Other Engines

This book is not large enough for a discussion of every general search engine on the Web—there are literally hundreds of them. But I do want to take one more section and discuss some search engines that don't need their own chapters but are worthy of discussion.

Open Directory Project—http://www.dmoz.org

The Open Directory Project, also known as the ODP, is a searchable subject index of over four million sites. Like Yahoo, it's a searchable subject index. Unlike Yahoo, it contains no other properties—no news search, no mailing lists, no nothin'. Furthermore, it's a volunteer effort, maintained by an army of over 60,000 editors managing over half a million categories.

It's an amazing effort, and for the most part it's a very good directory. But because volunteers maintain the site, quality sometimes appears uneven; some categories are more active than others. Search is with plain keywords, with a Boolean default of AND. (You can also specify NOT with - and phrases with quotes.) If you go to the advanced search you'll think that your advanced search options are fairly limited.
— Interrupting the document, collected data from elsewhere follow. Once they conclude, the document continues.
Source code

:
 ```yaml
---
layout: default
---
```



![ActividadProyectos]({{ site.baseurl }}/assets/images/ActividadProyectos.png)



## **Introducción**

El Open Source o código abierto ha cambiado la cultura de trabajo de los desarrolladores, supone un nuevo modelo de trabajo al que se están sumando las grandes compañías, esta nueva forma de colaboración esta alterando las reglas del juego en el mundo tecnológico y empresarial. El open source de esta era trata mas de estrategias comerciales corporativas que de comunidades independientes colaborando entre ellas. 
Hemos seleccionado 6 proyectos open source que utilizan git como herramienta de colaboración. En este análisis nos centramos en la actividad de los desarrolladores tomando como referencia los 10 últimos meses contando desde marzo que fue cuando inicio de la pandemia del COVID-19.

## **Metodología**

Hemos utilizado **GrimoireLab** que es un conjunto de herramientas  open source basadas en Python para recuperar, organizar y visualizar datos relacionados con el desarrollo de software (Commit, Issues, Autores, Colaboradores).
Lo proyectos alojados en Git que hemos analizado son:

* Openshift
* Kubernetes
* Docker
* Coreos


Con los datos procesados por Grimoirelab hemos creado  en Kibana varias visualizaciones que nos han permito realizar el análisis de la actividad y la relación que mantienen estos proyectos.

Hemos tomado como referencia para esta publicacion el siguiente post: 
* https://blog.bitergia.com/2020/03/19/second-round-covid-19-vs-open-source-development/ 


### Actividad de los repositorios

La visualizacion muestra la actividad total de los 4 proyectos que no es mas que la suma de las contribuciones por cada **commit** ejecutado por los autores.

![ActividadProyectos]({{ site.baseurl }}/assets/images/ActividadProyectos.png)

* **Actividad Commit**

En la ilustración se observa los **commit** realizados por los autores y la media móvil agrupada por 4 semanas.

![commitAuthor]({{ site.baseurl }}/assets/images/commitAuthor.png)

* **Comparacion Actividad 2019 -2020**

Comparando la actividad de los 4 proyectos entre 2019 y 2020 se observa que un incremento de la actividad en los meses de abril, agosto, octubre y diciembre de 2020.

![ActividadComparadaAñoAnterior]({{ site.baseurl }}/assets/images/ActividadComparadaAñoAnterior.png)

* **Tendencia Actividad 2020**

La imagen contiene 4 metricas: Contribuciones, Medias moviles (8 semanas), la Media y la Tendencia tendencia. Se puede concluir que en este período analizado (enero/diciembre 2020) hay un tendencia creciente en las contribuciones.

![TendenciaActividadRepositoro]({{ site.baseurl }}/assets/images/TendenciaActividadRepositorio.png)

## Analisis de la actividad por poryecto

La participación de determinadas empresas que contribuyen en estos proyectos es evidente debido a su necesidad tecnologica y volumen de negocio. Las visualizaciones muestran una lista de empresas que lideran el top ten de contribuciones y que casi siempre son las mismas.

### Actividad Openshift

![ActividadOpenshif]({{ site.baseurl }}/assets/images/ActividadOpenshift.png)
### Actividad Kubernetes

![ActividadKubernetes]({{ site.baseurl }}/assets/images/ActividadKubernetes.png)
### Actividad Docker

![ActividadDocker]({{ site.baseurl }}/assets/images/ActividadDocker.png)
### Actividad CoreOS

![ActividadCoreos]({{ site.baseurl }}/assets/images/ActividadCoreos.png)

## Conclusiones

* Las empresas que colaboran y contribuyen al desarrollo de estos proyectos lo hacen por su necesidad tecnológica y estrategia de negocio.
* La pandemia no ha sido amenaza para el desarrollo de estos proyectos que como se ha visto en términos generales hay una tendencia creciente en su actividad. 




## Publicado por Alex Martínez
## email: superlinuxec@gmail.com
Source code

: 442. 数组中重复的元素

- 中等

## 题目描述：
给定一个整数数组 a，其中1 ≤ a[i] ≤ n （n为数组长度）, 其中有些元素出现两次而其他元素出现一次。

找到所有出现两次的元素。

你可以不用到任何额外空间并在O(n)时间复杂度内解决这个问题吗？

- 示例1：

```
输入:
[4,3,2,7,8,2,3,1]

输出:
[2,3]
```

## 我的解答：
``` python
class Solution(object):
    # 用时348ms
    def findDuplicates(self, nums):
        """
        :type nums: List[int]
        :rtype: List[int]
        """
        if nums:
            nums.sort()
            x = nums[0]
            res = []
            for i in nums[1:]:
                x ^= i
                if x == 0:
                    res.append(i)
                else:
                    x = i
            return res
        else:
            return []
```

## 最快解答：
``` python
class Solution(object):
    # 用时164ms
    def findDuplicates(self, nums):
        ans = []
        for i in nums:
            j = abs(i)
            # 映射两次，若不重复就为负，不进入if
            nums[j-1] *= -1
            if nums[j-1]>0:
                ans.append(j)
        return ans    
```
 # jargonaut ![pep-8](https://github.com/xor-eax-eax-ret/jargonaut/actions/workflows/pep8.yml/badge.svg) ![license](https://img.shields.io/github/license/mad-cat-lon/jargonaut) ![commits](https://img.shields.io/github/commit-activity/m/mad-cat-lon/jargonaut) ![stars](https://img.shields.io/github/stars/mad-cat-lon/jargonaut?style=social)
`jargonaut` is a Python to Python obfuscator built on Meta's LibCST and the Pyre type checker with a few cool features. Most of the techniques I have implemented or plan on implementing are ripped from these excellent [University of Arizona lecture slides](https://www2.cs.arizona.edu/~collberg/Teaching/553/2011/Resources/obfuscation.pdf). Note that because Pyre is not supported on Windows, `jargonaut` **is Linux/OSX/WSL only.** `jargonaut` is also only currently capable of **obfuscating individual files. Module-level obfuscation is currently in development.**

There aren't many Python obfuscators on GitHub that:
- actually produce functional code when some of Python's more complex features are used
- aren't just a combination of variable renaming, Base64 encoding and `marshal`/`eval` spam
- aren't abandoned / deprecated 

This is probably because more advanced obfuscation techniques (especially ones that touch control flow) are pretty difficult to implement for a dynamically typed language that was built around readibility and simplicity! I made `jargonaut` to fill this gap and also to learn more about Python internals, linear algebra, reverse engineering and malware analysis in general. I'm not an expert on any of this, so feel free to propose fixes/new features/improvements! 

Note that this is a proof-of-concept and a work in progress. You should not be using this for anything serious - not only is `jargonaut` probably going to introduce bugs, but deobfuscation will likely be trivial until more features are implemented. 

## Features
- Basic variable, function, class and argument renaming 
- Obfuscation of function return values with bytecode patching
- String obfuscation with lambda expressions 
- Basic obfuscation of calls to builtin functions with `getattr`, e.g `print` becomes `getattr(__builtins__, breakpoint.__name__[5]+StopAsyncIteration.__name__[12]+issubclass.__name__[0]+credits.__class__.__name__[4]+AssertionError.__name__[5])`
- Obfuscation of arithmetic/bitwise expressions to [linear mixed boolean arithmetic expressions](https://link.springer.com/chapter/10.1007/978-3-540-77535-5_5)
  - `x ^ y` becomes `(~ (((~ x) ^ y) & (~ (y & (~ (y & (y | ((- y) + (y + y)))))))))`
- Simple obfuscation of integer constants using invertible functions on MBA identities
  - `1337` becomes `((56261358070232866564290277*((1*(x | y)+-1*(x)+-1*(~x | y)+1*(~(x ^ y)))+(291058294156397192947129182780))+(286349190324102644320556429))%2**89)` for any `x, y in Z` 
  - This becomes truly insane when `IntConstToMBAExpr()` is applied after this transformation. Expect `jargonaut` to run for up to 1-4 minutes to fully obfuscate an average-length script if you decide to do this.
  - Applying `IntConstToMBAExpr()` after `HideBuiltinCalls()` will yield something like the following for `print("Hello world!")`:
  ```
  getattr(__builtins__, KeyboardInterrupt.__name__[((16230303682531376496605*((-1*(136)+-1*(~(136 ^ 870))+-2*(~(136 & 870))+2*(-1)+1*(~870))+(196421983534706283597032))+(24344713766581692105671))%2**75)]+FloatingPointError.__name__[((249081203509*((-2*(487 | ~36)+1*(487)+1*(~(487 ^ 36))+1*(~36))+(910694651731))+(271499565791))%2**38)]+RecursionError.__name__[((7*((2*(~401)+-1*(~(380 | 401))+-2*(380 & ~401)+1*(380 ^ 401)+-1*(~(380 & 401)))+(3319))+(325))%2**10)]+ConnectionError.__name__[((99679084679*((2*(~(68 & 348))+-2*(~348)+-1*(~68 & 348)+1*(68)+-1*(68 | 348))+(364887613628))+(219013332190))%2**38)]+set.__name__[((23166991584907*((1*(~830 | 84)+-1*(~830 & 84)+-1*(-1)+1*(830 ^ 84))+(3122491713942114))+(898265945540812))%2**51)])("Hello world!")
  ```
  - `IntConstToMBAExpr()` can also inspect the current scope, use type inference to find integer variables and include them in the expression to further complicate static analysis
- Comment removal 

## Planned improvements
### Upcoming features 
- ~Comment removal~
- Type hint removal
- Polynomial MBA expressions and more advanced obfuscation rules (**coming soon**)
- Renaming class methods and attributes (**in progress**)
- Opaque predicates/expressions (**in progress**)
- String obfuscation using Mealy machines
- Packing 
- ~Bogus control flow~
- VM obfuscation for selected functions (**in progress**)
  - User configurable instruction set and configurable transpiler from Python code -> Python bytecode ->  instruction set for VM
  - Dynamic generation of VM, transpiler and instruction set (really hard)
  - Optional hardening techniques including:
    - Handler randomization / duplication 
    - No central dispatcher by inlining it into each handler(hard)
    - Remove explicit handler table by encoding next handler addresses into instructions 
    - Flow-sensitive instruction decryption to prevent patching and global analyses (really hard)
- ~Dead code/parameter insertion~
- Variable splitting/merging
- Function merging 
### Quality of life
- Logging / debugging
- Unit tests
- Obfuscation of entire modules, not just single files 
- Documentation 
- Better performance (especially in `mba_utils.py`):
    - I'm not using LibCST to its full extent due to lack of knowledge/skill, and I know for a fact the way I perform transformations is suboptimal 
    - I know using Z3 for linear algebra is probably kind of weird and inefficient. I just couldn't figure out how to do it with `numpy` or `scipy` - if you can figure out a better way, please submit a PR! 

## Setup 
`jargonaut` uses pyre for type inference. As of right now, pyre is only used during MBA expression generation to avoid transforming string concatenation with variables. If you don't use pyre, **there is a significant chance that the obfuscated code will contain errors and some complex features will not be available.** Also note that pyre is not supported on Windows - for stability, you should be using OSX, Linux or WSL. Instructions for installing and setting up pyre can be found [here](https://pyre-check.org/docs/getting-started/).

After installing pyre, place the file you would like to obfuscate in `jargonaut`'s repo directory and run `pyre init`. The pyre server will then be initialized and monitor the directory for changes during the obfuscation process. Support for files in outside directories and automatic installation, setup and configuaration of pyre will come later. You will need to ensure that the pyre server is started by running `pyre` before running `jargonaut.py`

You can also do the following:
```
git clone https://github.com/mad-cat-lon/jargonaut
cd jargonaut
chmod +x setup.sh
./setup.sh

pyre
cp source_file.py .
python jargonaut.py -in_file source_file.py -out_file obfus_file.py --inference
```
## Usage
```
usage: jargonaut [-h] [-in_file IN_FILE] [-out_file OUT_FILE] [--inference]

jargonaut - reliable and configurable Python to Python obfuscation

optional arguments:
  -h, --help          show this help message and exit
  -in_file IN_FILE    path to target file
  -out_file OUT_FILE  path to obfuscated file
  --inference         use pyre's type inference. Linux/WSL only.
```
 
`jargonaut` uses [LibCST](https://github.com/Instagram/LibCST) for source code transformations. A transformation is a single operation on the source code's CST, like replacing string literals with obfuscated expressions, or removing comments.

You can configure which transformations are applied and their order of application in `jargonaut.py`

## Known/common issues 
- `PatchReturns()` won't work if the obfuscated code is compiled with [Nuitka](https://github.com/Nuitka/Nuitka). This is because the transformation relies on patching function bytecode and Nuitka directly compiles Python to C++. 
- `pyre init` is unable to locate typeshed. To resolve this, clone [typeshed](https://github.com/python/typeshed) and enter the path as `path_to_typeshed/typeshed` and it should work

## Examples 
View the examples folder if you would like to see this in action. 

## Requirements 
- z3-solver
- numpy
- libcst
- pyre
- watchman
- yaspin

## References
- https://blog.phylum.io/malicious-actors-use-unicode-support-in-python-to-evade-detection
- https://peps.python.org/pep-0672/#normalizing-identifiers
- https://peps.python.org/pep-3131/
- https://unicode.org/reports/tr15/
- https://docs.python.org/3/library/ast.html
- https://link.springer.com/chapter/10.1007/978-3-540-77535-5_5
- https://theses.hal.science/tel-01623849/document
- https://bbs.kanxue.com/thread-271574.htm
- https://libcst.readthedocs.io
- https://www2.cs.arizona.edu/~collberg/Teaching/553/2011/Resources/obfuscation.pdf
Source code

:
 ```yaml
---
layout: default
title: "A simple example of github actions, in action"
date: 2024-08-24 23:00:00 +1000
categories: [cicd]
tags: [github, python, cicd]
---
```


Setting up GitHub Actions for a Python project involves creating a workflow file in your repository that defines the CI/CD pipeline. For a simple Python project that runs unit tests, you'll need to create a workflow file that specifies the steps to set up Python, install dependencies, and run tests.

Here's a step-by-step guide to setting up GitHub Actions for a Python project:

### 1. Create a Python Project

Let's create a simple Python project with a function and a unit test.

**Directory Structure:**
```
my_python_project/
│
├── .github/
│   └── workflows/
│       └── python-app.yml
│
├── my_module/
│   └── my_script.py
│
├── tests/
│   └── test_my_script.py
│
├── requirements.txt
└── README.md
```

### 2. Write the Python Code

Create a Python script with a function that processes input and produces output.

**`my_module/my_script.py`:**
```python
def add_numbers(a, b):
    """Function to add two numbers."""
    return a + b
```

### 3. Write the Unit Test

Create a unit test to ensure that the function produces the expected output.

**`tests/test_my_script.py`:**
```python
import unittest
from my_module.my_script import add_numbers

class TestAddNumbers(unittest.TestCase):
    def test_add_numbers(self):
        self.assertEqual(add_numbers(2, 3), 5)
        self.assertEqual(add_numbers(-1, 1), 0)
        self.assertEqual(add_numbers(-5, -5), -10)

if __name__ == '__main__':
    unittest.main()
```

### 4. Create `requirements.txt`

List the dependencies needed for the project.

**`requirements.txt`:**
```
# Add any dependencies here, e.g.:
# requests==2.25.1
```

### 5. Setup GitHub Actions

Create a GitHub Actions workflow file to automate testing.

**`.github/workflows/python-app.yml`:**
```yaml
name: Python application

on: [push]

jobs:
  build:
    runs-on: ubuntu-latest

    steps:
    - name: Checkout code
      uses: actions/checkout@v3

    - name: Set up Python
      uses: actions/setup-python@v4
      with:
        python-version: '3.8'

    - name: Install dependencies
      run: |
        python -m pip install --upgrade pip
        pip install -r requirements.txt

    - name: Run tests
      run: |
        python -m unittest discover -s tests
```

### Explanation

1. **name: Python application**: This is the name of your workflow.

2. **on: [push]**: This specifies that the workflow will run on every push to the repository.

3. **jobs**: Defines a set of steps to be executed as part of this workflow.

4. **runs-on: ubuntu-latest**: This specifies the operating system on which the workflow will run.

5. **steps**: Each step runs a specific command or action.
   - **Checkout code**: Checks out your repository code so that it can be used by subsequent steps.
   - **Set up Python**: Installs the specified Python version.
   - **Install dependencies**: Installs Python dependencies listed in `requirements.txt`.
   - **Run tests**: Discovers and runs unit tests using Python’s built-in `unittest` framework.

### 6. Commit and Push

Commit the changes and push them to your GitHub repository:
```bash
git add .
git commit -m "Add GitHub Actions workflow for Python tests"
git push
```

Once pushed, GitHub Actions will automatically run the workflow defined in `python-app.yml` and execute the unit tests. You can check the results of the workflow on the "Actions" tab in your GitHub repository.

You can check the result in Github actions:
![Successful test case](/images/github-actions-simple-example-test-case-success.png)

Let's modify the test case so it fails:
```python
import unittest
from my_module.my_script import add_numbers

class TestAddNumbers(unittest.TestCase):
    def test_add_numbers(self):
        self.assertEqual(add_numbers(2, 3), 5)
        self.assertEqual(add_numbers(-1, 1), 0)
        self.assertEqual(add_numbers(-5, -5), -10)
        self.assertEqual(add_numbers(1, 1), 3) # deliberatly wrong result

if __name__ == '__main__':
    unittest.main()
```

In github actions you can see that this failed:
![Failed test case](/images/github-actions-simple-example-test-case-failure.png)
The advanced search allows you to limit your results by top-level category or limit your search to site listing or to categories (so you might search for “Dallas” and find the 42 categories that include the word “Dallas” but not the 4,000+ site listings that contain the word “Dallas”). You can also limit those search results to kid-and teen-appropriate sites.

If you go past the advanced search page and look on the search page, you'll see that you do have some search syntax options:

t: Search site titles only

u: Search site URLs only

d: Search site descriptions only

Of these three, the u: syntax is the least useful unless you want to get a sense of how many pages in a particular domain are indexed by the Open Directory Project. The ODP also offers the ability to list all pages from a certain domain, if you just search for the domain name itself. For example, searching the Open Directory Project for AskJeeves.com finds one category and one listing for a page at AskJeeves.com. (Beware of sites listed under multiple domain names; the Ask Jeeves search engine itself is actually listed under ask.com.)

The ODP also allows some stemming; you can add a wildcard (*) to the end of a word and get all the variants for that word. The search term mili* will find military, militia, etc.

The ODP doesn't get all the press that Google or Yahoo do, but it's important because of how often its data is used. The ODP makes its data freely available to other sites who want to use it, so you'll see ODP categories included all over the place. Knowing how to search that data will help you get around far more sites than just the ODP itself.

Gigablast—http://www.gigablast.com

Have you ever heard of Gigablast? Probably not. Gigablast is not a corporation but a guy named Matt Wells who's happened to put together quite a good search engine. Unlike most search engines, Gigablast defaults to the Boolean OR (and warns you about it in the search results, putting those results that do have all your search words at the top of the results and separating them from other results with a blue bar). Gigablast also supports not (AND NOT) as well as or (OR).

Skiing AND NOT "cross-country" AND NOT snowboarding

is a legitimate search in Gigablast.

Gigablast, though it's a full-text search engines, indexes far fewer pages than Google. So don't expect to get nearly as many results. You can use the following special syntaxes:

suburl: keyword is in the URL

site: query is from the specified site (you must specify an entire domain—like unc.edu—and not just a top-level domain like edu)

url: searches for an entire URL

title: searches for a keyword in Web page titles

ip: searches for results from a specified IP address

link: searches for pages that link to a specified URL

type: searches for Web pages of a specified type. Types include PDF (type:pdf), Microsoft Word (type:doc), Microsoft Excel (type:xls), Microsoft PowerPoint (type:ppt), Postscript (type:ps), and plain text documents (type:txt).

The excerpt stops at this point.